Where available, the Doctrine of Absolute Privilege defeats a plaintiff's defamation claim

Where available, the Doctrine of Absolute Privilege defeats a plaintiff's defamation claim
Murphy v City of New York, 2008 NY Slip Op 31926(U), Supreme Court, New York County, Docket Number: 0106059/2006, Judge: Karen Smith [Not selected for publication in the Official Reports.]

Judge Smith said that “the privilege of absolute immunity is bestowed upon an official who is a principal executive of State or local government or is entrusted by law with administrative or executive policy-making responsibilities of considerable dimension,'" and that this privilege “extends to those of subordinate rank who exercise delegated powers,” citing Firth v State of New York, 12 AD3d 907, lv to appeal denied, 4NY3d 709 and Ward Telecom. & Computer Services v State of New York, 42 NY2d 289.

In Firth, the New York Office the State Inspector General ”) was found to be cloaked with absolute immunity, where it had conducted an investigation of the Department of Environmental Conservation’s Law Enforcement Division and its subsequent report, allegedly containing defamatory statements about the Division’s former director, was later published on the Internet.

Among the most common situations where the issue of privilege is raised are those involving the employee alleging that internal communications between administrators or between an employee and an administrator concerning the worker contains defamatory statements.

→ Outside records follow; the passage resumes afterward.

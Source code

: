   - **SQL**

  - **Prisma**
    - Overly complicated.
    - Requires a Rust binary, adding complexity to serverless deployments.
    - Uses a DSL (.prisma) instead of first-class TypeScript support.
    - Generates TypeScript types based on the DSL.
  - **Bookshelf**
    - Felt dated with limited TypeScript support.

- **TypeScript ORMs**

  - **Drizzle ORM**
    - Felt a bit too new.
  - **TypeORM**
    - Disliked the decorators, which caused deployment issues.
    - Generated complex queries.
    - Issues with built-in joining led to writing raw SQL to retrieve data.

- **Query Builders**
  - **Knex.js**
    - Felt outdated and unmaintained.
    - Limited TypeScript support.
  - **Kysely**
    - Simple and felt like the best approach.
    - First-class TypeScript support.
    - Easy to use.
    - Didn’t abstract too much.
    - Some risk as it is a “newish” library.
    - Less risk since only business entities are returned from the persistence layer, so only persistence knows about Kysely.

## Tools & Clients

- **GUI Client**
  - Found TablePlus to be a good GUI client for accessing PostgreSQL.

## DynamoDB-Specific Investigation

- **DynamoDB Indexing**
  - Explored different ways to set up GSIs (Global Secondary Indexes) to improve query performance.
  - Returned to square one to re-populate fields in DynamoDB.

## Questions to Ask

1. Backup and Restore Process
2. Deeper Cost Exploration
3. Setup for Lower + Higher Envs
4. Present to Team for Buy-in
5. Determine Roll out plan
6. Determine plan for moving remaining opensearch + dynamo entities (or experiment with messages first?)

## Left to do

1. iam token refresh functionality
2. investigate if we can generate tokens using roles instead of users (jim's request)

Murphy v Herfort, 428 NYS2d 117, is an example of litigation resulting from communications between administrators; Missek-Falkoff v Keller, 545 NYS2d 360, is an example of a case where one employee sued another because of the contents of a memorandum from the second employee to a superior concerning a "problem" with the coworker.

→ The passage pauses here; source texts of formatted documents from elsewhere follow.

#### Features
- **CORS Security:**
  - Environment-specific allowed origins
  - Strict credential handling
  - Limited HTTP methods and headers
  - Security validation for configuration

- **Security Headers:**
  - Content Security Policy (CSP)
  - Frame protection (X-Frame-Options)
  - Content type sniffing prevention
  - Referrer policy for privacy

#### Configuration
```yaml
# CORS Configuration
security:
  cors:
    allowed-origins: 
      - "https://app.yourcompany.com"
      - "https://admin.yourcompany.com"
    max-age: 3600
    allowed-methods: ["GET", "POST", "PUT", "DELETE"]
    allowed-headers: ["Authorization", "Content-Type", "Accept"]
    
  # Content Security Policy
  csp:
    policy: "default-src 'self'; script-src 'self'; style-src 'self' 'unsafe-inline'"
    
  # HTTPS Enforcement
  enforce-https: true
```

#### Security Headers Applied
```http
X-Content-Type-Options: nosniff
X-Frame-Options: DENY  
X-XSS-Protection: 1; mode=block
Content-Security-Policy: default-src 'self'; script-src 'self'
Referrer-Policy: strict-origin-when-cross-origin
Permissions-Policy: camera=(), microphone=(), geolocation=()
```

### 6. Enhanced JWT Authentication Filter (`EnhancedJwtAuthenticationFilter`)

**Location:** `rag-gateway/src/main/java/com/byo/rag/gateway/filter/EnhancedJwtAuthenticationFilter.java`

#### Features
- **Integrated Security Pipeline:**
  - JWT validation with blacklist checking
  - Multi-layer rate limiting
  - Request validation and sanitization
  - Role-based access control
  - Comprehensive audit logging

This issue may also arise in connection with an employee's former employer supplying information to a prospective employer of the individual in response to a request for "references" (see Buxton v Plant City, 57 LW 2649). Unless malice is shown, the courts usually dispose of such a case by applying the doctrine of "qualified immunity."

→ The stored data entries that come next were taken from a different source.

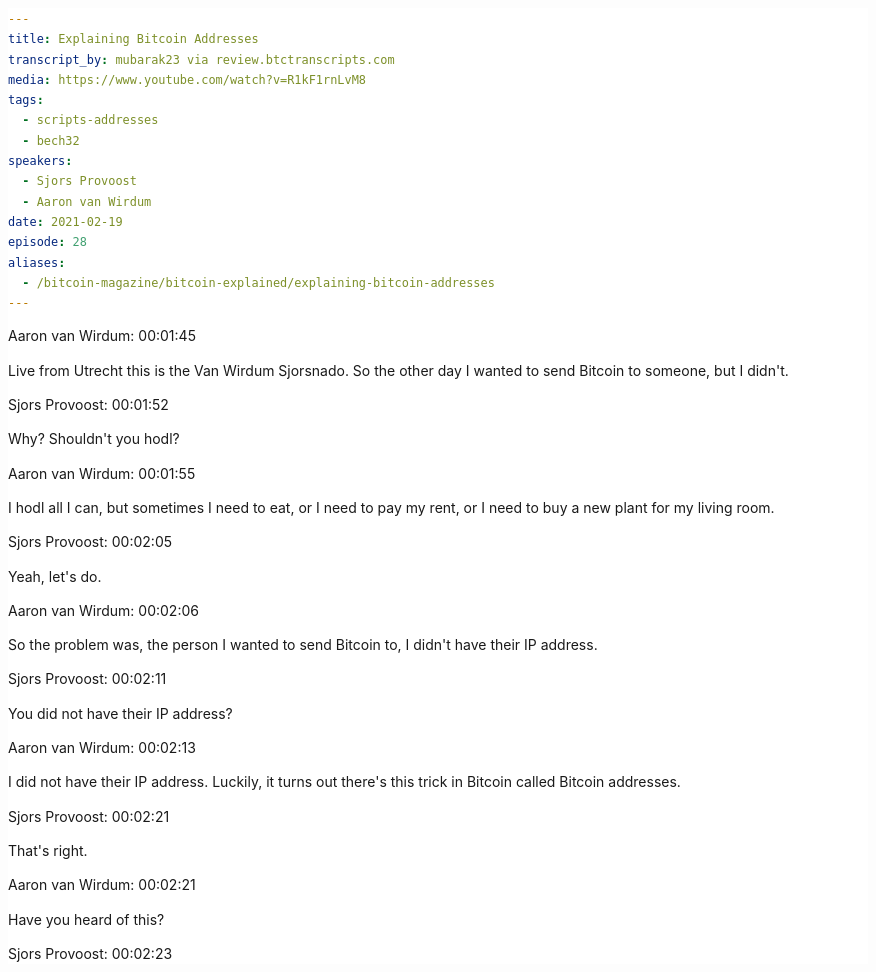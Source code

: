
 ```yaml
---
title: Explaining Bitcoin Addresses
transcript_by: mubarak23 via review.btctranscripts.com
media: https://www.youtube.com/watch?v=R1kF1rnLvM8
tags:
  - scripts-addresses
  - bech32
speakers:
  - Sjors Provoost
  - Aaron van Wirdum
date: 2021-02-19
episode: 28
aliases:
  - /bitcoin-magazine/bitcoin-explained/explaining-bitcoin-addresses
---
```

Aaron van Wirdum: 00:01:45

Live from Utrecht this is the Van Wirdum Sjorsnado.
So the other day I wanted to send Bitcoin to someone, but I didn't.

Sjors Provoost: 00:01:52

Why?
Shouldn't you hodl?

Aaron van Wirdum: 00:01:55

I hodl all I can, but sometimes I need to eat, or I need to pay my rent, or I need to buy a new plant for my living room.

Sjors Provoost: 00:02:05

Yeah, let's do.

Aaron van Wirdum: 00:02:06

So the problem was, the person I wanted to send Bitcoin to, I didn't have their IP address.

Sjors Provoost: 00:02:11

You did not have their IP address?

Aaron van Wirdum: 00:02:13

I did not have their IP address.
Luckily, it turns out there's this trick in Bitcoin called Bitcoin addresses.

Sjors Provoost: 00:02:21

That's right.

Aaron van Wirdum: 00:02:21

Have you heard of this?

Sjors Provoost: 00:02:23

In Tulloch v Coughlin, 50 F.3d 114, the US Circuit Court of Appeals, Second Circuit, considered the differences between absolute immunity and qualified immunity.
The difference is significant. Absolute immunity completely insulates an individual from civil law suits. In contrast, a qualified immunity protects the individual from liability only where the individual did not violate a persons "clearly established" right.